» What to work on
Please copy each line from the entries that contains the string "statement".

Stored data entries
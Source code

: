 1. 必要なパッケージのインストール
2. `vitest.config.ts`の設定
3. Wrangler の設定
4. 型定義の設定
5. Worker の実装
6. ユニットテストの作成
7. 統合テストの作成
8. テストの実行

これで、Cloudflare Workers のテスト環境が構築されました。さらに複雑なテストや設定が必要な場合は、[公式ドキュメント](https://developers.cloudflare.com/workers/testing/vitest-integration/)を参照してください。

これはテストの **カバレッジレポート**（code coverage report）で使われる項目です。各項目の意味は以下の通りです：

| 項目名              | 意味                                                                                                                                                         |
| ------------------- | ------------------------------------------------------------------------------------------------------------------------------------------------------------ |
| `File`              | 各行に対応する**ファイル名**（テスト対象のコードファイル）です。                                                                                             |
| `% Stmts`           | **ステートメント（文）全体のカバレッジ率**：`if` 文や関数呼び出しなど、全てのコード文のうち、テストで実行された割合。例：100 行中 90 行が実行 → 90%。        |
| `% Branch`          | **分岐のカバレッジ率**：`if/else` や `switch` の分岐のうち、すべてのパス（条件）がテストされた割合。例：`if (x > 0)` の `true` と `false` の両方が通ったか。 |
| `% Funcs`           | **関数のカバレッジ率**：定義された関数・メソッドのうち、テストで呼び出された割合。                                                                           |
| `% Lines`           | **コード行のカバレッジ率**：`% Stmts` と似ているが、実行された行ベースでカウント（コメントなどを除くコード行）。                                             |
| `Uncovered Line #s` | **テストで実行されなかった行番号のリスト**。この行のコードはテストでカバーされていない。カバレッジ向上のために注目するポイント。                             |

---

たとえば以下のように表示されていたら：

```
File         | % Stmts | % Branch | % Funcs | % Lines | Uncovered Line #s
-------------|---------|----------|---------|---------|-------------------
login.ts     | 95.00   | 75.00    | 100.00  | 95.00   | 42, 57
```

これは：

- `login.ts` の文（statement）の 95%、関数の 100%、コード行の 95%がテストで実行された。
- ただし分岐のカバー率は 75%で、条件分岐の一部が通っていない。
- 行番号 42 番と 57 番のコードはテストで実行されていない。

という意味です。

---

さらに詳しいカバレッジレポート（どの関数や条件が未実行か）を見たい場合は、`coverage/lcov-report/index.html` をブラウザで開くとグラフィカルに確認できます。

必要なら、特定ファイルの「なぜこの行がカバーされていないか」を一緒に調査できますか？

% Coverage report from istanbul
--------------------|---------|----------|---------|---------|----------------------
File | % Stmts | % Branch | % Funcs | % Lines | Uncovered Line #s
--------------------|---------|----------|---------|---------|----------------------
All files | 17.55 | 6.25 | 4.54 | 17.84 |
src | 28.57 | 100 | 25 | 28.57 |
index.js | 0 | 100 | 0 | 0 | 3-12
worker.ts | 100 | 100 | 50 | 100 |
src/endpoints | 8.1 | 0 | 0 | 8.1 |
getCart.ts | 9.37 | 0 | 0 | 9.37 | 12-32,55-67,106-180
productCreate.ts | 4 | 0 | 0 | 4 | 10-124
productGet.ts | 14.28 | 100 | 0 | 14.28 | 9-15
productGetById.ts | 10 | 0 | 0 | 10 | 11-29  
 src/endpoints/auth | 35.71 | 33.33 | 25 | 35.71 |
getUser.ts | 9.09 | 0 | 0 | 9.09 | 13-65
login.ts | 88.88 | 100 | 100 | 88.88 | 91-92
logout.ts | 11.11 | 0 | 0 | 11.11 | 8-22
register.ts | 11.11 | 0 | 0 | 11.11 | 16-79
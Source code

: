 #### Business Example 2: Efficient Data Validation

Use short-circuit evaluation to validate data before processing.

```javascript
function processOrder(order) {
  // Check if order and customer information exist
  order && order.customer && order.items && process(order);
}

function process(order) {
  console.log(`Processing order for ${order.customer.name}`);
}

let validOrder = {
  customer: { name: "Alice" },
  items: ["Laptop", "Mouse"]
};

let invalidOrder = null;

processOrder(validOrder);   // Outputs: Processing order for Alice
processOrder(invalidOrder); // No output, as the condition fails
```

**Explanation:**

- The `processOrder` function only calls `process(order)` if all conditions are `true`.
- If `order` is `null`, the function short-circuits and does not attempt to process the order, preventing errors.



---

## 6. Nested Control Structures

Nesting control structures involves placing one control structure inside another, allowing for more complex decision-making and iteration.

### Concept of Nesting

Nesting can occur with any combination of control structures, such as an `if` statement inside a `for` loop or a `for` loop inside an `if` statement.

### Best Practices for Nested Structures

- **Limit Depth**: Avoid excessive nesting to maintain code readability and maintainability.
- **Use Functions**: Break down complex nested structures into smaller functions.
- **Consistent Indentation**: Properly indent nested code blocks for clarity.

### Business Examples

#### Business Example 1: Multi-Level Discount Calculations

» Finished task
- `login.ts` の文（statement）の 95%、関数の 100%、コード行の 95%がテストで実行された。
Nesting can occur with any combination of control structures, such as an `if` statement inside a `for` loop or a `for` loop inside an `if` statement.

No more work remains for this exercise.